Problem to work on: Copy nothing before the line containing "2. **Linechart**". Reproduce that line and all that follow, exactly, through the end of the records.

Task input:

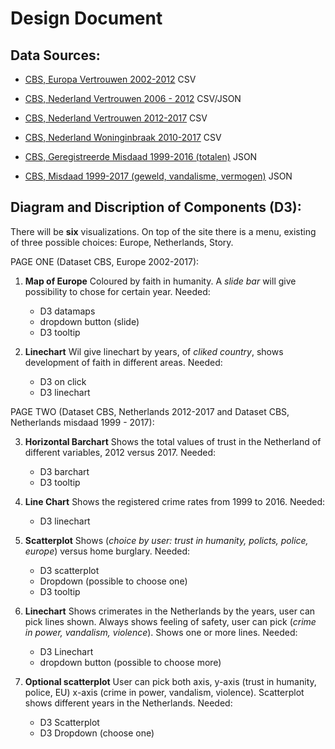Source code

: # Design Document

## Data Sources:

- [CBS, Europa Vertrouwen 2002-2012](http://statline.cbs.nl/StatWeb/publication/?VW=T&DM=SLNL&PA=80518ned&D1=0-7&D2=0&D3=a&D4=a&HD=100816-1530&HDR=T&STB=G1,G2,G3) CSV

- [CBS, Nederland Vertrouwen 2006 - 2012](https://opendata.cbs.nl/statline/#/CBS/nl/dataset/71719NED/table?dl=8CA2) CSV/JSON

- [CBS, Nederland Vertrouwen 2012-2017](http://statline.cbs.nl/Statweb/publication/?VW=T&DM=SLNL&PA=82378ned) CSV

- [CBS, Nederland Woninginbraak 2010-2017](http://statline.cbs.nl/Statweb/publication/?DM=SLNL&PA=83651NED&D1=0&D2=0&D3=14&D4=0&D5=a&HDR=G4%2cG3%2cG1%2cT&STB=G2&VW=D) CSV

- [CBS, Geregistreerde Misdaad 1999-2016 (totalen)](https://opendata.cbs.nl/statline/#/CBS/nl/dataset/83723NED/table?ts=1528275910601) JSON

- [CBS, Misdaad 1999-2017 (geweld, vandalisme, vermogen)](https://opendata.cbs.nl/statline/#/CBS/nl/dataset/81573NED/table?ts=1528276081236) JSON


## Diagram and Discription of Components (D3):

There will be **six** visualizations. On top of the site there is a menu,
existing of three possible choices: Europe, Netherlands, Story.

PAGE ONE (Dataset CBS, Europe 2002-2017):

1. **Map of Europe**
      Coloured by faith in humanity.
      A *slide bar* will give possibility to chose for certain year.
    Needed:
    - D3 datamaps
    - dropdown button (slide)  
    - D3 tooltip

2. **Linechart**
      Wil give linechart by years, of *cliked country*, shows development of faith
      in different areas.
    Needed:
    - D3 on click
    - D3 linechart

PAGE TWO (Dataset CBS, Netherlands 2012-2017 and Dataset CBS, Netherlands misdaad 1999 - 2017):

3. **Horizontal Barchart**
      Shows the total values of trust in the Netherland of different variables,
      2012 versus 2017.
    Needed:
    - D3 barchart
    - D3 tooltip

4. **Line Chart**
      Shows the registered crime rates from 1999 to 2016.
    Needed:
    - D3 linechart

5. **Scatterplot**
      Shows (*choice by user: trust in humanity, policts, police, europe*) versus
      home burglary.
    Needed:
    - D3 scatterplot
    - Dropdown (possible to choose one)
    - D3 tooltip

6. **Linechart**
      Shows crimerates in the Netherlands by the years, user can pick lines shown.
      Always shows feeling of safety, user can pick (*crime in power, vandalism, violence*).
      Shows one or more lines.
    Needed:
    - D3 Linechart
    - dropdown button (possible to choose more)

7. **Optional scatterplot**
      User can pick both axis, y-axis (trust in humanity, police, EU) x-axis (crime in power, vandalism, violence). Scatterplot shows different years in the Netherlands.
    Needed:
    - D3 Scatterplot
    - D3 Dropdown (choose one)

Reply:
2. **Linechart**
      Wil give linechart by years, of *cliked country*, shows development of faith
      in different areas.
    Needed:
    - D3 on click
    - D3 linechart

PAGE TWO (Dataset CBS, Netherlands 2012-2017 and Dataset CBS, Netherlands misdaad 1999 - 2017):

3. **Horizontal Barchart**
      Shows the total values of trust in the Netherland of different variables,
      2012 versus 2017.
    Needed:
    - D3 barchart
    - D3 tooltip

4. **Line Chart**
      Shows the registered crime rates from 1999 to 2016.
    Needed:
    - D3 linechart

5. **Scatterplot**
      Shows (*choice by user: trust in humanity, policts, police, europe*) versus
      home burglary.
    Needed:
    - D3 scatterplot
    - Dropdown (possible to choose one)
    - D3 tooltip

6. **Linechart**
      Shows crimerates in the Netherlands by the years, user can pick lines shown.
      Always shows feeling of safety, user can pick (*crime in power, vandalism, violence*).
      Shows one or more lines.
    Needed:
    - D3 Linechart
    - dropdown button (possible to choose more)

7. **Optional scatterplot**
      User can pick both axis, y-axis (trust in humanity, police, EU) x-axis (crime in power, vandalism, violence). Scatterplot shows different years in the Netherlands.
    Needed:
    - D3 Scatterplot
    - D3 Dropdown (choose one)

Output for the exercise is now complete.